Layton & Johnstone were an American vocal and piano duo in the 1920s and 1930s, consisting of Turner Layton and Clarence "Tandy" Johnstone. After forming in New York City in 1922, they moved to England two years later and met with immediate success. Between 1924 and 1935, they sold over 10 million records.
They appeared at top venues in London, Paris and across Europe, and gave command performances for the British royal family on numerous occasions. They also appeared frequently on BBC Radio. The duo disbanded in 1935 after Clarence "Tandy" Johnstone became involved in a highly publicized divorce scandal.

== History ==
=== Early history ===
John Turner Layton Jr. (2 July 1894 – 6 February 1978), known as Turner Layton, was born in Washington, D.C., and in 1916 moved to New York City, where he soon formed a successful songwriting team with Henry Creamer. Clarence Nathaniel "Tandy" Johnstone (1885 – 1953) was an orthopedic surgeon from Manhattan who also worked as an entertainer.

After Layton's songwriting partnership with Creamer ended in 1922, he turned his attention to performing. Johnstone, speaking with a newspaper reporter in 1948, gave his version of meeting Layton and forming the duo. "It was in 1922, at the Biltmore Hotel, that I met Turner Layton. He was well known and was looking for a partner whose voice blended with his. We ran through 'Japanese Sandman'—and the team of Layton and Johnstone was born. It was a natural."
The two performed in Harlem and at private parties for wealthy patrons that included members of the Astor and Vanderbilt families. In a 1984 article for The Black Perspective in Music, Henry Robsinon wrote that Layton & Johnstone "followed their clients to Palm Beach in the winter and to Newport in the summer, returning to New York for the autumn and spring." In Florida, Lord and Lady Mountbatten heard them perform and convinced them to go to England.

=== Career in England ===
Layton & Johnstone arrived in England in 1924, performing at exclusive London clubs such as the Kit Kat and large venues, like The Coliseum and The Holborn Empire. One of their fans was Edward, Prince of Wales, who would later become King Edward VIII. Robinson states, "The Prince took a liking to the talented pair and on several occasions invited them to entertain at his residence, St. James's Palace."

The duo also had successful engagements at major theatres across Europe, including Berlin, Brussels and in Paris at the Salle Pleyel. They were frequent performers on BBC Radio and appeared in a motion picture in 1931.

They recorded extensively for the British imprint of Columbia Records, scoring major hits with such songs as "All Alone," "(You Forgot to) Remember" and "Sonny Boy," the latter selling over a million copies. Peter Martland has stated that Layton & Johnstone were "amongst the most successful and prolific recording artists active in Britain during the period 1918 to 1931."
A British review of Layton & Johnstone from 1924 said, "One partner is at the piano but both sing, and their vocal work is of capital quality, harmonies being delightfully done."
Their performing and recording repertoire included many tunes that would become standards in the Great American Songbook, along with spirituals, blues, show tunes and other popular songs of the day. They recorded early versions of songs by composers such as Irving Berlin, George and Ira Gershwin, and Cole Porter.

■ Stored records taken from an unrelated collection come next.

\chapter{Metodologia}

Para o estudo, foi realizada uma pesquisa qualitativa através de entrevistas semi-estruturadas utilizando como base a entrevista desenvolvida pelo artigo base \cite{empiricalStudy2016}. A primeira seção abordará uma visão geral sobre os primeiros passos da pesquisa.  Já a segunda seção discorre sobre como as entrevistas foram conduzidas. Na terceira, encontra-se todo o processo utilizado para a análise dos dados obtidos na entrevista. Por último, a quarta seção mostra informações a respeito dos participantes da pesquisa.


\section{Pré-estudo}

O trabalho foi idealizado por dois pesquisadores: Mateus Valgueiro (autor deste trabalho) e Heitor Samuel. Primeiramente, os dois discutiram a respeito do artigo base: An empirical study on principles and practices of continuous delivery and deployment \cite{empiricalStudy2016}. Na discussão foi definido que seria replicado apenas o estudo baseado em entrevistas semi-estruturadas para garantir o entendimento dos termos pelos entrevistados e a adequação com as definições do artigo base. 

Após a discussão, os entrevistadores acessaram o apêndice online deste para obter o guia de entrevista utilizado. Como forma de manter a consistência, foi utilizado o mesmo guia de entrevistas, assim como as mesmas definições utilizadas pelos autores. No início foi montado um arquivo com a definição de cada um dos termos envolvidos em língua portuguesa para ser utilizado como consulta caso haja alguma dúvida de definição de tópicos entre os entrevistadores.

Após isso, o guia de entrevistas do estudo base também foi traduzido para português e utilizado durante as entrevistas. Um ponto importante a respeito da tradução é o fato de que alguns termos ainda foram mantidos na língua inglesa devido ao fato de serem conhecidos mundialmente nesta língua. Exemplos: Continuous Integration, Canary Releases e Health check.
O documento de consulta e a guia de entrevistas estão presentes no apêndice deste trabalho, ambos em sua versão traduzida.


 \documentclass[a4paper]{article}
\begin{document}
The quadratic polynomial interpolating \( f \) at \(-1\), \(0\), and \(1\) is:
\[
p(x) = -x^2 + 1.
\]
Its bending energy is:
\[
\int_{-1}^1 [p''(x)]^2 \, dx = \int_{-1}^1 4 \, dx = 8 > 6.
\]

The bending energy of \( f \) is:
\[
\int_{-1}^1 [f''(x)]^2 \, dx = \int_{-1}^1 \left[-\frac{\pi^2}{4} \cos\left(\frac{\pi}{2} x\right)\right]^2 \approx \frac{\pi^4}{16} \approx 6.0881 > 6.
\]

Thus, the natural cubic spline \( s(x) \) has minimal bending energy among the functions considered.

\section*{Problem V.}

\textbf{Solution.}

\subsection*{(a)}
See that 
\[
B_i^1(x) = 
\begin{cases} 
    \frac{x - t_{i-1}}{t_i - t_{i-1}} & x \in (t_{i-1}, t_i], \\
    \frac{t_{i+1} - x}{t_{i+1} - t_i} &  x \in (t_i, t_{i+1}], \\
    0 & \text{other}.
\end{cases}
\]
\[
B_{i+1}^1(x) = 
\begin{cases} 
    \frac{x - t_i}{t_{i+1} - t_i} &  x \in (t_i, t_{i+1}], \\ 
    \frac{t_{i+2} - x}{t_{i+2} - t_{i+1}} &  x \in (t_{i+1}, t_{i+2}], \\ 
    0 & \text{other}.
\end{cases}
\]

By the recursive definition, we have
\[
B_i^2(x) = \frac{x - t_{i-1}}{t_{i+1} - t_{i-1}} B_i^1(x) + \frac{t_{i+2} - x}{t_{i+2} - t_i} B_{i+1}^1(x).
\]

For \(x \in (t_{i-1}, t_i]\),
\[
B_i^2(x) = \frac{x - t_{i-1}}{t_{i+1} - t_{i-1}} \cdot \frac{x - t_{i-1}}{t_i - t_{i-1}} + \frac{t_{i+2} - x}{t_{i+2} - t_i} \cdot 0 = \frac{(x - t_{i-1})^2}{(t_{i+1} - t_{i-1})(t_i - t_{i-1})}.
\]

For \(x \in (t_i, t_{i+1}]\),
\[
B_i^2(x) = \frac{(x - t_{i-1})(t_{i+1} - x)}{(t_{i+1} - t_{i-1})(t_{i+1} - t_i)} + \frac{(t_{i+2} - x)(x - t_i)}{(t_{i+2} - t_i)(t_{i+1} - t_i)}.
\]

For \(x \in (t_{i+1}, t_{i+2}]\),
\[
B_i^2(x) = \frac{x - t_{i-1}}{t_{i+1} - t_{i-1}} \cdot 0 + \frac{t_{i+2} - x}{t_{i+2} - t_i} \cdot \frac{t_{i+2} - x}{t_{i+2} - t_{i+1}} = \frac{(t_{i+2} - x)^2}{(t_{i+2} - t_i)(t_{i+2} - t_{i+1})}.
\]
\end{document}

In his book, Harlem in Montmartre, William A. Shack says, "Layton and Johnstone displayed a refined musical technique different from that of other black artists appearing in popular clubs in London and Paris. Their mixed repertoire of songs, including 'Dinah,' 'Hallelujah,' 'My Blue Heaven,' and 'Every Sunday Afternoon,' combined a touch of jazz with a nod toward Negro spirituals.... It was jazz in a form unusual for its time."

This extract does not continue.